In the Glacial Ghost series, the viewer is brought into a direct relationship with these slices of monumental form. Human-scaled, the large watercolors are 66 inches x 32 inches (about the size of a vertical mirror). Each “glacier” begins its slowly vanishing path at the top of the painting with a dense strip of color that radiates, changes and diffuses out into thin, nearly translucent washes, as gravity seemingly pulls the pigment down the paper. The forms blur and fade at their edges with an ethereal quality that metaphorically speaks to the disintegration of the glaciers themselves.
Glacial Ghost (Fata Morgana) snakes and changes as it flows down the surface of the paper in a cool and icy aquamarine blue. The translucent washes, speckled with crystalline flecks of mica mineral, seem to almost hover off the surface of the paper, an optical effect fitting for the work’s subtitle, Fata Morgana (a Latin term for a seascape mirage, often seen in polar regions, where ships might appear to float above the ocean’s horizon line). In contrast to this painting’s coolness, Hot Glacier hits a very different emotional key with earthy oranges, reds, ochres and purples pooling together in what feels more like a fiery lava spill. The play with color and surface not only gives each painting a different mood, but opens the range of associations to the natural landscape, beyond the glacial or arctic, to speak to the dense history embedded in the slow formation of the natural world, whether sea or land.
Small studies for the large-scale watercolors show Ward’s experiments with pooling, slowly lightening edges and the cracked and textured surfaces. As she mentions in her statement, her aim is to “explore the fluctuating zone … between water and ice,” and her controlled use of the watercolor materials allows her to create surfaces that echo in very direct, physical ways the cracks and fissures of ice. Laying crinkled glassine on the pools of watercolor as they dry, Ward then removes the paper to make marks and indentations that are nearly impossible to see in photographs.
Standing in front of the Glacial Ghost paintings, I thought about how they fit into a history of abstraction (making my own superficial associations with Barnett Newman’s zips, Clyfford Still’s jagged shapes and Morris Louis’s stains), but also how the work departs and injects a political, environmental consciousness into abstract form.

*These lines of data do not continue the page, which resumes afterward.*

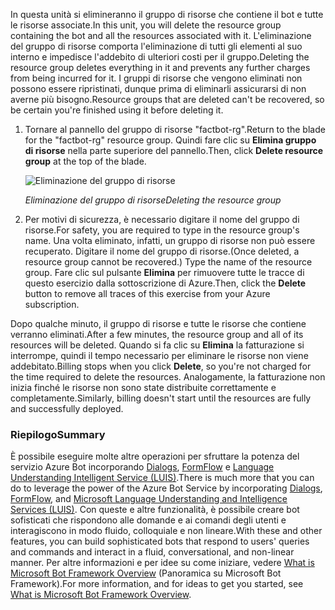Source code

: <span data-ttu-id="82e19-101">In questa unità si elimineranno il gruppo di risorse che contiene il bot e tutte le risorse associate.</span><span class="sxs-lookup"><span data-stu-id="82e19-101">In this unit, you will delete the resource group containing the bot and all the resources associated with it.</span></span> <span data-ttu-id="82e19-102">L'eliminazione del gruppo di risorse comporta l'eliminazione di tutti gli elementi al suo interno e impedisce l'addebito di ulteriori costi per il gruppo.</span><span class="sxs-lookup"><span data-stu-id="82e19-102">Deleting the resource group deletes everything in it and prevents any further charges from being incurred for it.</span></span> <span data-ttu-id="82e19-103">I gruppi di risorse che vengono eliminati non possono essere ripristinati, dunque prima di eliminarli assicurarsi di non averne più bisogno.</span><span class="sxs-lookup"><span data-stu-id="82e19-103">Resource groups that are deleted can't be recovered, so be certain you're finished using it before deleting it.</span></span>

<!---TODO: Do we need cleanup instructions for free education access?--->

1. <span data-ttu-id="82e19-104">Tornare al pannello del gruppo di risorse "factbot-rg".</span><span class="sxs-lookup"><span data-stu-id="82e19-104">Return to the blade for the "factbot-rg" resource group.</span></span> <span data-ttu-id="82e19-105">Quindi fare clic su **Elimina gruppo di risorse** nella parte superiore del pannello.</span><span class="sxs-lookup"><span data-stu-id="82e19-105">Then, click **Delete resource group** at the top of the blade.</span></span>

    ![Eliminazione del gruppo di risorse](../media-draft/9-delete-resource-group.png)

    <span data-ttu-id="82e19-107">_Eliminazione del gruppo di risorse_</span><span class="sxs-lookup"><span data-stu-id="82e19-107">_Deleting the resource group_</span></span>

1. <span data-ttu-id="82e19-108">Per motivi di sicurezza, è necessario digitare il nome del gruppo di risorse.</span><span class="sxs-lookup"><span data-stu-id="82e19-108">For safety, you are required to type in the resource group's name.</span></span> <span data-ttu-id="82e19-109">Una volta eliminato, infatti, un gruppo di risorse non può essere recuperato. Digitare il nome del gruppo di risorse.</span><span class="sxs-lookup"><span data-stu-id="82e19-109">(Once deleted, a resource group cannot be recovered.) Type the name of the resource group.</span></span> <span data-ttu-id="82e19-110">Fare clic sul pulsante **Elimina** per rimuovere tutte le tracce di questo esercizio dalla sottoscrizione di Azure.</span><span class="sxs-lookup"><span data-stu-id="82e19-110">Then, click the **Delete** button to remove all traces of this exercise from your Azure subscription.</span></span>

<span data-ttu-id="82e19-111">Dopo qualche minuto, il gruppo di risorse e tutte le risorse che contiene verranno eliminati.</span><span class="sxs-lookup"><span data-stu-id="82e19-111">After a few minutes, the resource group and all of its resources will be deleted.</span></span> <span data-ttu-id="82e19-112">Quando si fa clic su **Elimina** la fatturazione si interrompe, quindi il tempo necessario per eliminare le risorse non viene addebitato.</span><span class="sxs-lookup"><span data-stu-id="82e19-112">Billing stops when you click **Delete**, so you're not charged for the time required to delete the resources.</span></span> <span data-ttu-id="82e19-113">Analogamente, la fatturazione non inizia finché le risorse non sono state distribuite correttamente e completamente.</span><span class="sxs-lookup"><span data-stu-id="82e19-113">Similarly, billing doesn't start until the resources are fully and successfully deployed.</span></span>

### <a name="summary"></a><span data-ttu-id="82e19-114">Riepilogo</span><span class="sxs-lookup"><span data-stu-id="82e19-114">Summary</span></span>

<span data-ttu-id="82e19-115">È possibile eseguire molte altre operazioni per sfruttare la potenza del servizio Azure Bot incorporando [Dialogs](http://aihelpwebsite.com/Blog/EntryId/9/Introduction-To-Using-Dialogs-With-The-Microsoft-Bot-Framework), [FormFlow](https://blogs.msdn.microsoft.com/uk_faculty_connection/2016/07/14/building-a-microsoft-bot-using-microsoft-bot-framework-using-formflow/) e [Language Understanding Intelligent Service (LUIS)](https://docs.botframework.com/node/builder/guides/understanding-natural-language/).</span><span class="sxs-lookup"><span data-stu-id="82e19-115">There is much more that you can do to leverage the power of the Azure Bot Service by incorporating [Dialogs](http://aihelpwebsite.com/Blog/EntryId/9/Introduction-To-Using-Dialogs-With-The-Microsoft-Bot-Framework), [FormFlow](https://blogs.msdn.microsoft.com/uk_faculty_connection/2016/07/14/building-a-microsoft-bot-using-microsoft-bot-framework-using-formflow/), and [Microsoft Language Understanding and Intelligence Services (LUIS)](https://docs.botframework.com/node/builder/guides/understanding-natural-language/).</span></span> <span data-ttu-id="82e19-116">Con queste e altre funzionalità, è possibile creare bot sofisticati che rispondono alle domande e ai comandi degli utenti e interagiscono in modo fluido, colloquiale e non lineare.</span><span class="sxs-lookup"><span data-stu-id="82e19-116">With these and other features, you can build sophisticated bots that respond to users' queries and commands and interact in a fluid, conversational, and non-linear manner.</span></span> <span data-ttu-id="82e19-117">Per altre informazioni e per idee su come iniziare, vedere [What is Microsoft Bot Framework Overview](https://blogs.msdn.microsoft.com/uk_faculty_connection/2016/04/05/what-is-microsoft-bot-framework-overview/) (Panoramica su Microsoft Bot Framework).</span><span class="sxs-lookup"><span data-stu-id="82e19-117">For more information, and for ideas to get you started, see [What is Microsoft Bot Framework Overview](https://blogs.msdn.microsoft.com/uk_faculty_connection/2016/04/05/what-is-microsoft-bot-framework-overview/).</span></span>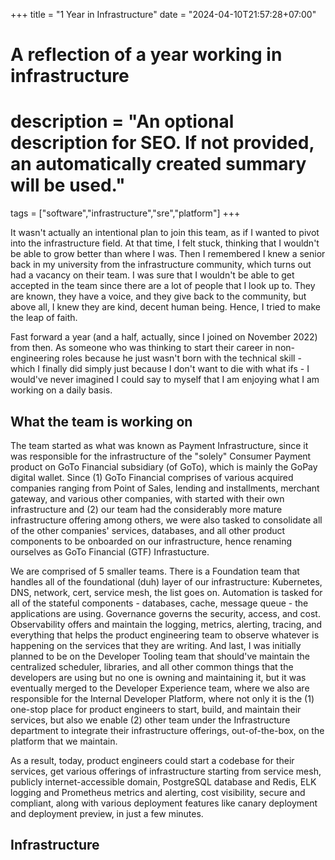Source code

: +++
title = "1 Year in Infrastructure"
date = "2024-04-10T21:57:28+07:00"

#
# A reflection of a year working in infrastructure
#
# description = "An optional description for SEO. If not provided, an automatically created summary will be used."

tags = ["software","infrastructure","sre","platform"]
+++

It wasn't actually an intentional plan to join this team, as if I wanted to pivot into the infrastructure field. At that time, I felt stuck, thinking that I wouldn't be able to grow better than where I was. Then I remembered I knew a senior back in my university from the infrastructure community, which turns out had a vacancy on their team. I was sure that I wouldn't be able to get accepted in the team since there are a lot of people that I look up to. They are known, they have a voice, and they give back to the community, but above all, I knew they are kind, decent human being. Hence, I tried to make the leap of faith.

Fast forward a year (and a half, actually, since I joined on November 2022) from then. As someone who was thinking to start their career in non-engineering roles because he just wasn't born with the technical skill - which I finally did simply just because I don't want to die with what ifs - I would've never imagined I could say to myself that I am enjoying what I am working on a daily basis.

## What the team is working on
The team started as what was known as Payment Infrastructure, since it was responsible for the infrastructure of the "solely" Consumer Payment product on GoTo Financial subsidiary (of GoTo), which is mainly the GoPay digital wallet. Since (1) GoTo Financial comprises of various acquired companies ranging from Point of Sales, lending and installments, merchant gateway, and various other companies, with started with their own infrastructure and (2) our team had the considerably more mature infrastructure offering among others, we were also tasked to consolidate all of the other companies' services, databases, and all other product components to be onboarded on our infrastructure, hence renaming ourselves as GoTo Financial (GTF) Infrastucture.

We are comprised of 5 smaller teams. There is a Foundation team that handles all of the foundational (duh) layer of our infrastructure: Kubernetes, DNS, network, cert, service mesh, the list goes on. Automation is tasked for all of the stateful components - databases, cache, message queue - the applications are using. Governance governs the security, access, and cost. Observability offers and maintain the logging, metrics, alerting, tracing, and everything that helps the product engineering team to observe whatever is happening on the services that they are writing. And last, I was initially planned to be on the Developer Tooling team that should've maintain the centralized scheduler, libraries, and all other common things that the developers are using but no one is owning and maintaining it, but it was eventually merged to the Developer Experience team, where we also are responsible for the Internal Developer Platform, where not only it is the (1) one-stop place for product engineers to start, build, and maintain their services, but also we enable (2) other team under the Infrastructure department to integrate their infrastructure offerings, out-of-the-box, on the platform that we maintain.

As a result, today, product engineers could start a codebase for their services, get various offerings of infrastructure starting from service mesh, publicly internet-accessible domain, PostgreSQL database and Redis, ELK logging and Prometheus metrics and alerting, cost visibility, secure and compliant, along with various deployment features like canary deployment and deployment preview, in just a few minutes.

## Infrastructure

The properties of the material world of painting are bound to the natural world’s same physical laws. Ward exploits this to absorb and embody the subject of the melting glaciers in the material, technique and form. Beyond a simple reference to a political cause that might inform a viewer, the experience of charting my way through their intricate surfaces and landscapes made something as foreign and removed as the arctic feel real.
Closes November 21
FULL DISCLOSURE: Liz Ward was my painting professor at Trinity University.